When I hear athletes who win, they say things like nobody gave it to them, they had to take it. They earned it.

When picking whose going to win a tournament a lot of handicappers will pick a team that is on fire. That has a lot of momentum and winning a lot of games as they go into the playoffs.

This makes a lot of sense to me. Some recent Super Bowl winners that got hot as the season drove on—-The 2013 Seahawks were 9-2 in their last 11, the 2014 Patriots were 5-2 in their last 7, the 2016 Patriots were 7-1 in their last 8, the 2017 Eagles were 5-2 in their last 7.

This year’s Eagles are 5-1 in their last 6 and this year’s Bears are 9-1 in their last 10. Something’s gotta give.

If the Bears are fortunate enough to beat the Eagles they’ll go on to L.A. to play the Rams. I think they’re better than the Rams. I will also be rooting for whoever the winner of Cowboys/Seahawks is as they would then travel to New Orleans to play the Saints. It’s hard not to look ahead.

Three times the Bears have faced the Eagles in the postseason. In the 1979 playoffs they lost 27-17 on the road, in the 1988 fog bowl playoff they won 20-12 at home, and in 2001 they lost 33-19 at home. 

The three quarterbacks that started those respective games and their QB ratings? Mike Phipps, with a QB rating of 30.1, Mike Tomczak, with a rating of 56.7 and Jim McMahon who also played in that game had a rating of 75.7 and Jim Miller who started had a rating of 31.7 until he got hurt and then Shane Matthews had a rating of 17.9.

No matter how good the defense is, and those teams in the 80’s had some really great defenses, you need clean QB play. Is Trubisky poised for a clean game against the Eagles?

Everything also seems to get magnified. If a team is up by 3 points it feels like 7, 7 feels like 13, 13 feels like 20. One turnover in your own zone feels like the whole game has changed. Even the home team QB is asking for quiet because the fans are so insanely pumped up they can’t contain their own jubilation. 

The ’85 team I remember how the fans kind of took over. One long big loud scream to bring the snowflakes. 

Another part of all of this is confidence. A confident player isn’t so nervous that the jitters affect his game. He’s emotional, he’s got the right attitude, but he plays within himself.
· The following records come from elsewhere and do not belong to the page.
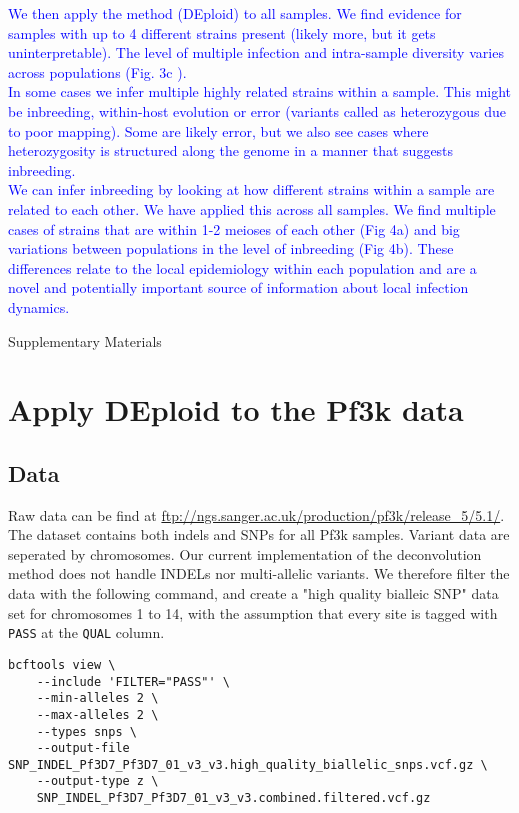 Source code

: \documentclass{article}
\begin{document}
\textcolor{blue}{
We then apply the method (DEploid) to all samples.  We find evidence for samples with up to 4 different strains present (likely more, but it gets uninterpretable).  The level of multiple infection and intra-sample diversity varies across populations (Fig. 3c ).\\
In some cases we infer multiple highly related strains within a sample.  This might be inbreeding, within-host evolution or error (variants called as heterozygous due to poor mapping).  Some are likely error, but we also see cases where heterozygosity is structured along the genome in a manner that suggests inbreeding.\\
We can infer inbreeding by looking at how different strains within a sample are related to each other.  We have applied this across all samples.  We find multiple cases of strains that are within 1-2 meioses of each other (Fig 4a) and big variations between populations in the level of inbreeding (Fig 4b).  These differences relate to the local epidemiology within each population and are a novel and potentially important source of information about local infection dynamics.
}

\newpage

\begin{center}
\LARGE
Supplementary Materials
\end{center}



\section{Apply DEploid to the Pf3k data}
\subsection{Data}
Raw data can be find at \url{ftp://ngs.sanger.ac.uk/production/pf3k/release_5/5.1/}. The dataset contains both indels and SNPs for all Pf3k samples. Variant data are seperated by chromosomes. Our current implementation of the deconvolution method \citep{Zhu2017} does not handle INDELs nor multi-allelic variants. We therefore filter the data with the following command, and create a "high quality bialleic SNP" data set for chromosomes 1 to 14, with the assumption that every site is tagged with {\tt PASS} at the {\tt QUAL} column.
\linespread{1}
\begin{lstlisting}
bcftools view \
    --include 'FILTER="PASS"' \
    --min-alleles 2 \
    --max-alleles 2 \
    --types snps \
    --output-file SNP_INDEL_Pf3D7_Pf3D7_01_v3_v3.high_quality_biallelic_snps.vcf.gz \
    --output-type z \
    SNP_INDEL_Pf3D7_Pf3D7_01_v3_v3.combined.filtered.vcf.gz
\end{lstlisting}
\linespread{1.5}
\end{document}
He’s totally respecting his opponent, but he’s so sure he’s going to prevail. Sometimes you don’t need facts or evidence or a compelling argument. All you need is a hunch. A feeling can be greater than anything.
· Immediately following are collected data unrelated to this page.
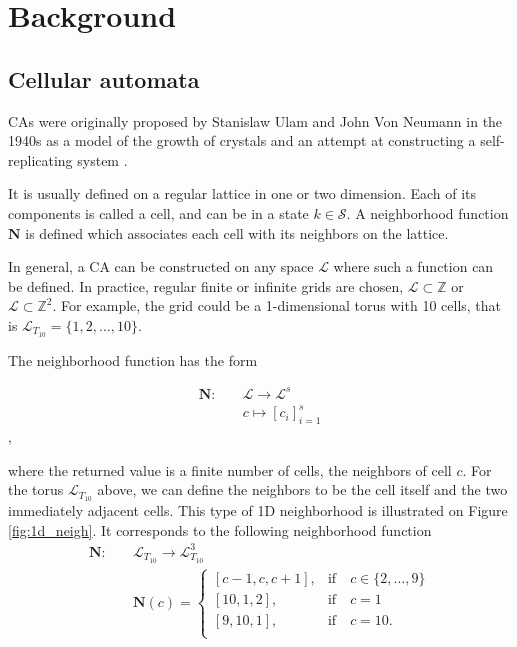 \chapter{Background}
\label{cha:background}

\section{Cellular automata}

\Acp{CA} were originally proposed by Stanislaw Ulam and John Von
Neumann in the 1940s as a model of the growth of crystals and an attempt at
constructing a self-replicating system \cite{von_neumann_theory_1966}.

It is usually defined on a regular lattice in one or two dimension. Each of its
components is called a cell, and can be in a state $k \in \mathcal{S}$. A neighborhood
function $\boldsymbol{N}$ is defined which associates each cell with its
neighbors on the lattice.

In general, a \ac{CA} can be constructed on any space
$\mathcal{L}$ where such a function can be defined.
In practice, regular finite or infinite grids are chosen, $\mathcal{L} \subset \mathbb{Z}$ or
$\mathcal{L} \subset \mathbb{Z}^{2}$. For example, the grid could be a 1-dimensional torus with 10 cells,
that is $\mathcal{L}_{{T_{10}}} = \{1, 2, \ldots, 10 \}$.

The neighborhood function has the form

\begin{equation}
  \begin{aligned}
\boldsymbol{N} :\quad & \mathcal{L} \rightarrow \mathcal{L}^{s}\\
&c \mapsto [c_{i}]_{i=1}^{s}
  \end{aligned}
\end{equation}
,

where the returned value is a finite number of cells, the neighbors of cell $c$.
For the torus $\mathcal{L}_{T_{10}}$ above, we can define the neighbors to be the cell
itself and the two immediately adjacent cells. This type of 1D neighborhood is
illustrated on Figure \ref{fig:1d_neigh}. It corresponds to the following
neighborhood function
\begin{equation}
  \begin{aligned}
\boldsymbol{N} :\quad & \mathcal{L}_{T_{10}} \rightarrow \mathcal{L}_{T_{10}}^{3} \\
&\boldsymbol{N}(c) = \begin{cases}
                      [c - 1, c, c + 1],& \text{if}\quad c \in \{2,\ldots , 9\}\\
                       [10, 1, 2], & \text{if} \quad c = 1 \\
                       [9, 10, 1], & \text{if} \quad c = 10. \\
                    \end{cases}
  \end{aligned}
\end{equation}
Can Trubisky play like that? Will he not be asked to do too much? Can the Bears stay in the lead as they have in most of the games they’ve won? Can they not play coming from behind? 

How is Eddie Jackson’s foot feeling? How strong are the meds? Can he block out the pain? Is 60% of Eddie Jackson better than the next man up, Deon Bush?

I was listening to longtime Bear reporter Hub Arkush on the WSCR, the score earlier today and he said Khalil Mack is having a year as good as Lawrence Taylor ever had. Pretty rare air, he said. 

Can Khalil Mack simply take the game over?

I was listening to Dan Bernstein on The Score and he said that Bear fans don’t know how to feel about how good a QB is because they don’t know what one is. They can’t recognize it. Great point.

I thought Nick Foles deserved to start this year and I think he’s great. Anybody that beats Tom Brady in the Super Bowl deserves to be a QB 1. 

It’s all got me thinking about mountains and man. Man was meant to rise. He visualizes himself ascending. Women too, of course. We were born to test ourselves. The great ones are never satisfied with being just good. 

The mountain is the symbol for all that. It has different sizes for geological reasons, to be sure but also has different sizes for motivational ones. 

Somewhere on a desk, maybe there’s a list. Mount Fuji—-12.3 feet. Matterhorn—-16.9. Kilimanjaro—-19.3. Denali—-20.3. Mount Everest—-29. 

Somewhere in this Chicago organization, on a desk or in a locker or locker room the Eagles are a mountain to be challenged and will prove just how high these 2018 Bears will be allowed to climb.